1. Ce livre est nommé Sagesse, parce que la sagesse, c’est-à-dire la piété, la crainte de Dieu, la justice, y sont recommandées par des leçons et par des exemples. Voyez, soit dans notre Introduction historique et critique,, etc., i. IV, soit dans notre Dictionnaire universel des sciences ecclésiastiques, les preuves qui militent en faveur de la divinité de ce livre, divinité que ne reconnaissent ni les Juifs ni les Protestants.

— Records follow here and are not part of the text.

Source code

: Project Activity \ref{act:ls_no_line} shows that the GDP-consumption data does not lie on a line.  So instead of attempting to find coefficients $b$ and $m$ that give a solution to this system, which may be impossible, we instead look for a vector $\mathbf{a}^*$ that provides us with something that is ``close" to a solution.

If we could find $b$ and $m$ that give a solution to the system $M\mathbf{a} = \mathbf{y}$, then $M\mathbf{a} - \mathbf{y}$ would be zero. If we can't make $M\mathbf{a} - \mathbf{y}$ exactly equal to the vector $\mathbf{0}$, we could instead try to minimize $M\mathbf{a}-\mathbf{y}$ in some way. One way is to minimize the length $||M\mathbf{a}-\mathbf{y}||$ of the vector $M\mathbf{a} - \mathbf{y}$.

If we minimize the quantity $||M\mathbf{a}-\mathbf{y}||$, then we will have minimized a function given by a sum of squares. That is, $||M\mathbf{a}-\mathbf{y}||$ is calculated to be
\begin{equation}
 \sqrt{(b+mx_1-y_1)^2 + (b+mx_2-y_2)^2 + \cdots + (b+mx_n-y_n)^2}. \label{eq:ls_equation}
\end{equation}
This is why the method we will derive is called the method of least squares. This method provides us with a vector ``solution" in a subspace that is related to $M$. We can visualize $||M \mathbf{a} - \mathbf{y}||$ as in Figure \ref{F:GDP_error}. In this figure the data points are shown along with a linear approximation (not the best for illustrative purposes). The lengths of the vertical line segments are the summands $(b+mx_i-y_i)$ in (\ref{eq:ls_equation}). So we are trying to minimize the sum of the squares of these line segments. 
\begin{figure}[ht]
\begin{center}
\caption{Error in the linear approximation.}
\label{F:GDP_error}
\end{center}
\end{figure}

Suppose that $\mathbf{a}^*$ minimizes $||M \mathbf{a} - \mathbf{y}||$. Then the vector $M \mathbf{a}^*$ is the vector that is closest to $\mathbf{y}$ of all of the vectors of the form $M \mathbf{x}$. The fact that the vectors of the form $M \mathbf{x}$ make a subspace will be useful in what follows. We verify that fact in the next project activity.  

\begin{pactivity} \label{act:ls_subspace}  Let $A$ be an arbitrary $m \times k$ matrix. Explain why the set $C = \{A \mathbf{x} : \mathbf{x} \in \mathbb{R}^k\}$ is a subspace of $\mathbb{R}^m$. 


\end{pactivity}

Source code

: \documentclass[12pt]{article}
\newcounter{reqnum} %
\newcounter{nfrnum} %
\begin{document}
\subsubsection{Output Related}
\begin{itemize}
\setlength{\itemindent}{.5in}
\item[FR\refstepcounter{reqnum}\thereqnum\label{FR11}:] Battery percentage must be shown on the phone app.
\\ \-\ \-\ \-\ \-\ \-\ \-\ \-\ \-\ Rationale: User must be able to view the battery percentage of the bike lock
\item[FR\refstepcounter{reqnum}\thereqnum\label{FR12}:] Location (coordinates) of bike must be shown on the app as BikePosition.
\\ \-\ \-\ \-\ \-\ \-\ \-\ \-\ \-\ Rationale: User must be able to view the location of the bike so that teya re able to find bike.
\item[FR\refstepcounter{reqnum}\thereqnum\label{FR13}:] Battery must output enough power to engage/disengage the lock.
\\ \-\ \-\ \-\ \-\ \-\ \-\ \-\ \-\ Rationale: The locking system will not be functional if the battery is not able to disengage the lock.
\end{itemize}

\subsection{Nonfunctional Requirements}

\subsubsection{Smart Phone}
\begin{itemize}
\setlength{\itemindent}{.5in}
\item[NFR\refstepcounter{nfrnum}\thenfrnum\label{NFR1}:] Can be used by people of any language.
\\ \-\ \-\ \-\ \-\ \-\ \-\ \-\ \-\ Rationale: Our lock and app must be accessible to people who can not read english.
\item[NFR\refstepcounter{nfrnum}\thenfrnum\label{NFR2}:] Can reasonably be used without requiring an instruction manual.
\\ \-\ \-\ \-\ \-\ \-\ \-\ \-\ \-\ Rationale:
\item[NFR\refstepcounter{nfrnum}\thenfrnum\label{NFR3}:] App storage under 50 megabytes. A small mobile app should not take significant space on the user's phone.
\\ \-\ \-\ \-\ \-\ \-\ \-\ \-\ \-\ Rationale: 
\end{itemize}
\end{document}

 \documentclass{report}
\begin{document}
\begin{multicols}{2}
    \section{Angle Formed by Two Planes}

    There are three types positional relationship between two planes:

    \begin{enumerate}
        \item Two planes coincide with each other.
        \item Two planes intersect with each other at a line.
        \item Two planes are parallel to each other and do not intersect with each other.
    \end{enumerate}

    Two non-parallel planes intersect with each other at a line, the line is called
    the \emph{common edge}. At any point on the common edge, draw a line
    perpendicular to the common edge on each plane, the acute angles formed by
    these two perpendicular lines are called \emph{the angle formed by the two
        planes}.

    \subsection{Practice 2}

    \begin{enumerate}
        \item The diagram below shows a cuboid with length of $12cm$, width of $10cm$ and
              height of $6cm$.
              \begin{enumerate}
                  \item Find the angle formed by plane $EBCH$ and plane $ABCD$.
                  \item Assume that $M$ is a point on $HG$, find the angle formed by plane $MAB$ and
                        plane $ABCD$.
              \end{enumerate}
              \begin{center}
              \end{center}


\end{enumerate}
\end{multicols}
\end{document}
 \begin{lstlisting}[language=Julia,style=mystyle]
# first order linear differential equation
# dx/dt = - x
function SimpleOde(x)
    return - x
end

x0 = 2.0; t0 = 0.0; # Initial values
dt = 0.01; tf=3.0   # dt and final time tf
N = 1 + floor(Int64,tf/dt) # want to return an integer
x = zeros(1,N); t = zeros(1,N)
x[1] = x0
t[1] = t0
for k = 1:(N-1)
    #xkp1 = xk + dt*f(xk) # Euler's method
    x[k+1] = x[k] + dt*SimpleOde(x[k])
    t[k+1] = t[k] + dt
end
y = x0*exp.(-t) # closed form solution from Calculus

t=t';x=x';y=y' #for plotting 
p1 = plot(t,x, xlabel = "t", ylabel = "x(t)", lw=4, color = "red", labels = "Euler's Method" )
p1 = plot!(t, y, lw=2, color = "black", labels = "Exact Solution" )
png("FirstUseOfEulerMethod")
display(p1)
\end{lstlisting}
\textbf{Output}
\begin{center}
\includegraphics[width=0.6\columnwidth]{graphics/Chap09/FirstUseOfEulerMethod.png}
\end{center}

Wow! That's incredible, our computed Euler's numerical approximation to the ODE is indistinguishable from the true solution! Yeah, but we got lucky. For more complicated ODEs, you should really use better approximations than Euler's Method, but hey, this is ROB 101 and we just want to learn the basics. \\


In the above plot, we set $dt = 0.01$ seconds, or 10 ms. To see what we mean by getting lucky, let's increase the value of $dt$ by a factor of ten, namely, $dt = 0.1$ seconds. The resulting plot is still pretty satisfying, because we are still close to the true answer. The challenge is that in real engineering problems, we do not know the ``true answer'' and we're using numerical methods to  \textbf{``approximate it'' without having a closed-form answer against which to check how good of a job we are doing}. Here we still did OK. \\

2. La traduction latine de la Sagesse n’appartient pas à saint Jérôme ; c’est l’ancienne Vulgate, dite Italique, usitée dans l’Église avant ce Père, et faite par un auteur inconnu, sur le grec dont elle s’écarte assez souvent, mais, il faut bien le reconnaître, dans des points de peu d’importance. Nous devons ajouter qu’elle est parfois d’une certaine obscurité, qui vient de ce que son auteur ne se conforme pas toujours au latin classique, soit pour la signification des mots, soit pour la syntaxe : deux sortes d’anomalies dont nous avons dû nécessairement tenir compte dans notre traduction, rendue d’ailleurs fort difficile par les exigences si rigoureuses de la langue française.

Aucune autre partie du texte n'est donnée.